Home to two of the world’s biggest technology companies – Samsung and Tencent – Asia’s tech sector is increasingly becoming a global force to be reckoned with, offering good value for investors and consumers alike.

‘Winner takes all’ is the new mantra for Asia’s cash-rich tech companies, which span the technology spectrum from cloud computing to internet shopping, as they spend to increase their market share. The growing trend for mergers and acquisitions in the sector helped Asia tech stocks rise by an impressive 60 per cent in 2017.

Meanwhile, sovereign wealth funds are eager for a piece of the pie. They’ve been pouring money into Asia’s technology ‘unicorns’ – private companies valued at USD1 billion or more – in a bid to get maximum exposure to the most promising tech companies, and their eggs are not confined to one basket.

In some cases, private funds are backing two or more companies that provide the same services in the same country, in a bid to ensure they end up the winner, whichever investment comes out on top.
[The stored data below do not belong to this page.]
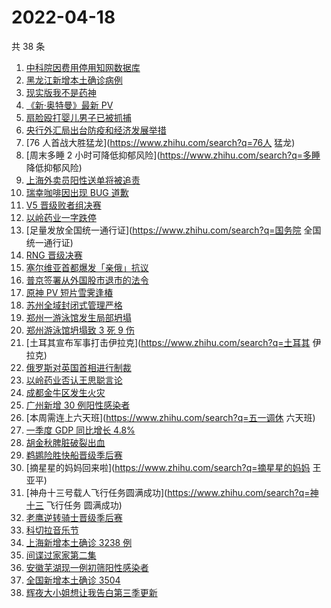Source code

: # 2022-04-18

共 38 条

<!-- BEGIN -->
<!-- 最后更新时间 Mon Apr 18 2022 21:23:05 GMT+0800 (China Standard Time) -->

1. [中科院因费用停用知网数据库](https://www.zhihu.com/search?q=中科院停用知网数据库)
1. [黑龙江新增本土确诊病例](https://www.zhihu.com/search?q=黑龙江新增本土确诊)
1. [现实版我不是药神](https://www.zhihu.com/search?q=现实版我不是药神)
1. [《新·奥特曼》最新 PV](https://www.zhihu.com/search?q=新奥特曼PV)
1. [扇脸殴打婴儿男子已被抓捕](https://www.zhihu.com/search?q=扇脸殴打婴儿男子已被抓捕)
1. [央行外汇局出台防疫和经济发展举措](https://www.zhihu.com/search?q=央行外汇局出台举措)
1. [76 人首战大胜猛龙](https://www.zhihu.com/search?q=76人 猛龙)
1. [周末多睡 2 小时可降低抑郁风险](https://www.zhihu.com/search?q=多睡 降低抑郁风险)
1. [上海外卖员阳性送单将被追责](https://www.zhihu.com/search?q=外卖员阳性送单将被追责)
1. [瑞幸咖啡因出现 BUG 道歉](https://www.zhihu.com/search?q=瑞幸咖啡因BUG道歉)
1. [V5 晋级败者组决赛](https://www.zhihu.com/search?q=V5)
1. [以岭药业一字跌停](https://www.zhihu.com/search?q=以岭药业一字跌停)
1. [足量发放全国统一通行证](https://www.zhihu.com/search?q=国务院 全国统一通行证)
1. [RNG 晋级决赛](https://www.zhihu.com/search?q=rng)
1. [塞尔维亚首都爆发「亲俄」抗议](https://www.zhihu.com/search?q=塞尔维亚亲俄抗议)
1. [普京签署从外国股市退市的法令](https://www.zhihu.com/search?q=俄公司从外国股市退市)
1. [原神 PV 短片雪霁逢椿](https://www.zhihu.com/search?q=原神PV)
1. [苏州全域封闭式管理严格](https://www.zhihu.com/search?q=苏州封闭式管理)
1. [郑州一游泳馆发生局部坍塌](https://www.zhihu.com/search?q=郑州游泳馆坍塌)
1. [郑州游泳馆坍塌致 3 死 9 伤](https://www.zhihu.com/search?q=郑州游泳馆坍塌)
1. [土耳其宣布军事打击伊拉克](https://www.zhihu.com/search?q=土耳其 伊拉克)
1. [俄罗斯对英国首相进行制裁](https://www.zhihu.com/search?q=俄罗斯对英国首相制裁)
1. [以岭药业否认王思聪言论](https://www.zhihu.com/search?q=以岭药业回应)
1. [成都金牛区发生火灾](https://www.zhihu.com/search?q=成都金牛区火灾)
1. [广州新增 30 例阳性感染者](https://www.zhihu.com/search?q=广州新增)
1. [本周需连上六天班](https://www.zhihu.com/search?q=五一调休 六天班)
1. [一季度 GDP 同比增长 4.8%](https://www.zhihu.com/search?q=一季度GDP)
1. [胡金秋脾脏破裂出血](https://www.zhihu.com/search?q=胡金秋)
1. [鹈鹕险胜快船晋级季后赛](https://www.zhihu.com/search?q=鹈鹕晋级季后赛)
1. [摘星星的妈妈回来啦](https://www.zhihu.com/search?q=摘星星的妈妈 王亚平)
1. [神舟十三号载人飞行任务圆满成功](https://www.zhihu.com/search?q=神十三 飞行任务 圆满成功)
1. [老鹰逆转骑士晋级季后赛](https://www.zhihu.com/search?q=老鹰晋级季后赛)
1. [科切拉音乐节](https://www.zhihu.com/search?q=科切拉音乐节)
1. [上海新增本土确诊 3238 例](https://www.zhihu.com/search?q=上海新增)
1. [间谍过家家第二集](https://www.zhihu.com/search?q=间谍过家家第二集)
1. [安徽芜湖现一例初筛阳性感染者](https://www.zhihu.com/search?q=安徽芜湖疫情)
1. [全国新增本土确诊 3504](https://www.zhihu.com/search?q=全国新增)
1. [辉夜大小姐想让我告白第三季更新](https://www.zhihu.com/search?q=辉夜大小姐想让我告白第三季第二集)

<!-- END -->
Moves like this demonstrate just how big investors think the prize is.

And as the battle to back the right companies continues, consumers in some of Asia’s fastest-growing economies are proving to be the biggest winners of all as they leapfrog their way into the future. Across India, Indonesia, the Philippines and China, affordable smartphones act as the gateway to the internet for those who could not dream of owning a personal computer, while the traditional aspiration to own a car is being replaced with the convenience of on-demand transport apps.

A growing, but infant, industry

Yet despite the huge wave of investment, we believe Asia’s technology industry is still in its infancy, especially given the significant demand for infrastructure across the region. Developing Asia needs to invest USD26 trillion by 2030 to resolve its infrastructure gap , according to the Asian Development Bank.

Across the region, hundreds of billions of dollars need to be spent to expand telecommunication and broadband networks, water supply, power and transport systems. These investments are expected to push technology to the limits, given the increased focus on energy efficiency and promoting a cleaner environment. Think about all buses in China switching from oil to electric transmission, not to mention the introduction of self-driving cars, in the not-too-distant future; or solar power accounting for a greater share of India’s electricity grid; or hi-tech desalination plants helping Asia tackle a growing water deficit.

These possibilities will likely present investors with unprecedented opportunities to make long-term returns. If you add to this the fact that tech unicorns in Asia, which are not currently accessible to ordinary investors, could start to list their shares on regional exchanges in the coming months, the tech industry will likely continue to boom.